§ **ASSIGNED TASK**
Copy out the lines of the records below, and only those lines, from the one with "are all conjunctions." through the one with "For example, in", exactly as they appear.

§ **DATA**
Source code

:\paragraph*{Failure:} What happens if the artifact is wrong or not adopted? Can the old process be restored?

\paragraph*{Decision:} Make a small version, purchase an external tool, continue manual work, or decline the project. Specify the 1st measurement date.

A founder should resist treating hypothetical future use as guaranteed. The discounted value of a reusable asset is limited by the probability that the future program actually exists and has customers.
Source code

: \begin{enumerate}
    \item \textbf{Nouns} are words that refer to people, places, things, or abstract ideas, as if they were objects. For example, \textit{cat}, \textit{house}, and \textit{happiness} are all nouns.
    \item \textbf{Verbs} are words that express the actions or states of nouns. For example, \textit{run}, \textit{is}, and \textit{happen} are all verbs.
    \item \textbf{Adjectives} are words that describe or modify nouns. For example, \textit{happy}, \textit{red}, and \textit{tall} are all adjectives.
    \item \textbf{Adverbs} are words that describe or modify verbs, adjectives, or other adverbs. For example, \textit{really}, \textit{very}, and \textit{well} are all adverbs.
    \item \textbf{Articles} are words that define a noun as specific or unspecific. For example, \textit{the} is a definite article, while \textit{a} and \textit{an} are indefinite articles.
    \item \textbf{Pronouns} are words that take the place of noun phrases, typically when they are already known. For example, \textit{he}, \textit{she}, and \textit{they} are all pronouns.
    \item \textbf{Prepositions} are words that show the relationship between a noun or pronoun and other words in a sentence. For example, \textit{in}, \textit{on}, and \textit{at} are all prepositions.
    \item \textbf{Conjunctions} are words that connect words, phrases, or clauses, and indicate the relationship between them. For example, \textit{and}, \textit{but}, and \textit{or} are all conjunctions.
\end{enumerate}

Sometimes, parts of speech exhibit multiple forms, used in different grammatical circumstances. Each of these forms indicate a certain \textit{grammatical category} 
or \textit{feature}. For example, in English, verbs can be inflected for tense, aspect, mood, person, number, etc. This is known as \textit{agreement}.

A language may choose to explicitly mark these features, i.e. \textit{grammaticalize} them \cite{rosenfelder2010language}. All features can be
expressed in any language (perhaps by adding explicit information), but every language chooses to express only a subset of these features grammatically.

§ **SOLUTION FOR THIS EXERCISE**
    \item \textbf{Conjunctions} are words that connect words, phrases, or clauses, and indicate the relationship between them. For example, \textit{and}, \textit{but}, and \textit{or} are all conjunctions.
\end{enumerate}

Sometimes, parts of speech exhibit multiple forms, used in different grammatical circumstances. Each of these forms indicate a certain \textit{grammatical category} 
or \textit{feature}. For example, in English, verbs can be inflected for tense, aspect, mood, person, number, etc. This is known as \textit{agreement}.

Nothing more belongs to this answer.